____ Materials provided

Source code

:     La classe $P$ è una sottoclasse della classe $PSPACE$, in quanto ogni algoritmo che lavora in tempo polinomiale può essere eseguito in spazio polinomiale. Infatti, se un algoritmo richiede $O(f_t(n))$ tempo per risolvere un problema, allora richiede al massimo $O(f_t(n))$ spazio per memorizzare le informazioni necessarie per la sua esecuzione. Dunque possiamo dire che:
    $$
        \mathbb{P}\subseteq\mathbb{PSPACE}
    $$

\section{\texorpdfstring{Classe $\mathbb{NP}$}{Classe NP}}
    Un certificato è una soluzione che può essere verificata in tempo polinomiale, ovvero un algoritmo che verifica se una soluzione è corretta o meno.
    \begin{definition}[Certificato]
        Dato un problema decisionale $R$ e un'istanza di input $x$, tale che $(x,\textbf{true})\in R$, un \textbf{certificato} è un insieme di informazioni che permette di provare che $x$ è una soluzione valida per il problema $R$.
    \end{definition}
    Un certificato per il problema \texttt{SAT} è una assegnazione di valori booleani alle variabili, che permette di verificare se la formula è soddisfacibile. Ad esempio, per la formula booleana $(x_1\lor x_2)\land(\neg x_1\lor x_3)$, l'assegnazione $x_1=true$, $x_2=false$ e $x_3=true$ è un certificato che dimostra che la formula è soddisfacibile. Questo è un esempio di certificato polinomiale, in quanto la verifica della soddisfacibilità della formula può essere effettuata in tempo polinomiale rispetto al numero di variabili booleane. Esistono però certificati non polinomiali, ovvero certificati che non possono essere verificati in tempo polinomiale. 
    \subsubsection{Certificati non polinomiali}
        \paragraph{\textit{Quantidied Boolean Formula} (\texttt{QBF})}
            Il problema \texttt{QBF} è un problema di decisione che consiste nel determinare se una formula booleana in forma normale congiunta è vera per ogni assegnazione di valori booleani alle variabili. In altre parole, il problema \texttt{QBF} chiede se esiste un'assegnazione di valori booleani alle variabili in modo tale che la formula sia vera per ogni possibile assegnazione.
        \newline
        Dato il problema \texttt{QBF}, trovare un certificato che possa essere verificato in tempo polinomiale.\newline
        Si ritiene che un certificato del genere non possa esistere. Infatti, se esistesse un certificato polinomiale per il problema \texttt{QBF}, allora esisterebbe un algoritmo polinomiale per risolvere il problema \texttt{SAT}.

________

### Problem to work on
All lines above between those holding "La classe $P$" and "Dato il problema", inclusive, must be set down unchanged, and no other line may be included.

### Answer
:     La classe $P$ è una sottoclasse della classe $PSPACE$, in quanto ogni algoritmo che lavora in tempo polinomiale può essere eseguito in spazio polinomiale. Infatti, se un algoritmo richiede $O(f_t(n))$ tempo per risolvere un problema, allora richiede al massimo $O(f_t(n))$ spazio per memorizzare le informazioni necessarie per la sua esecuzione. Dunque possiamo dire che:
    $$
        \mathbb{P}\subseteq\mathbb{PSPACE}
    $$

\section{\texorpdfstring{Classe $\mathbb{NP}$}{Classe NP}}
    Un certificato è una soluzione che può essere verificata in tempo polinomiale, ovvero un algoritmo che verifica se una soluzione è corretta o meno.
    \begin{definition}[Certificato]
        Dato un problema decisionale $R$ e un'istanza di input $x$, tale che $(x,\textbf{true})\in R$, un \textbf{certificato} è un insieme di informazioni che permette di provare che $x$ è una soluzione valida per il problema $R$.
    \end{definition}
    Un certificato per il problema \texttt{SAT} è una assegnazione di valori booleani alle variabili, che permette di verificare se la formula è soddisfacibile. Ad esempio, per la formula booleana $(x_1\lor x_2)\land(\neg x_1\lor x_3)$, l'assegnazione $x_1=true$, $x_2=false$ e $x_3=true$ è un certificato che dimostra che la formula è soddisfacibile. Questo è un esempio di certificato polinomiale, in quanto la verifica della soddisfacibilità della formula può essere effettuata in tempo polinomiale rispetto al numero di variabili booleane. Esistono però certificati non polinomiali, ovvero certificati che non possono essere verificati in tempo polinomiale. 
    \subsubsection{Certificati non polinomiali}
        \paragraph{\textit{Quantidied Boolean Formula} (\texttt{QBF})}
            Il problema \texttt{QBF} è un problema di decisione che consiste nel determinare se una formula booleana in forma normale congiunta è vera per ogni assegnazione di valori booleani alle variabili. In altre parole, il problema \texttt{QBF} chiede se esiste un'assegnazione di valori booleani alle variabili in modo tale che la formula sia vera per ogni possibile assegnazione.
        \newline
        Dato il problema \texttt{QBF}, trovare un certificato che possa essere verificato in tempo polinomiale.\newline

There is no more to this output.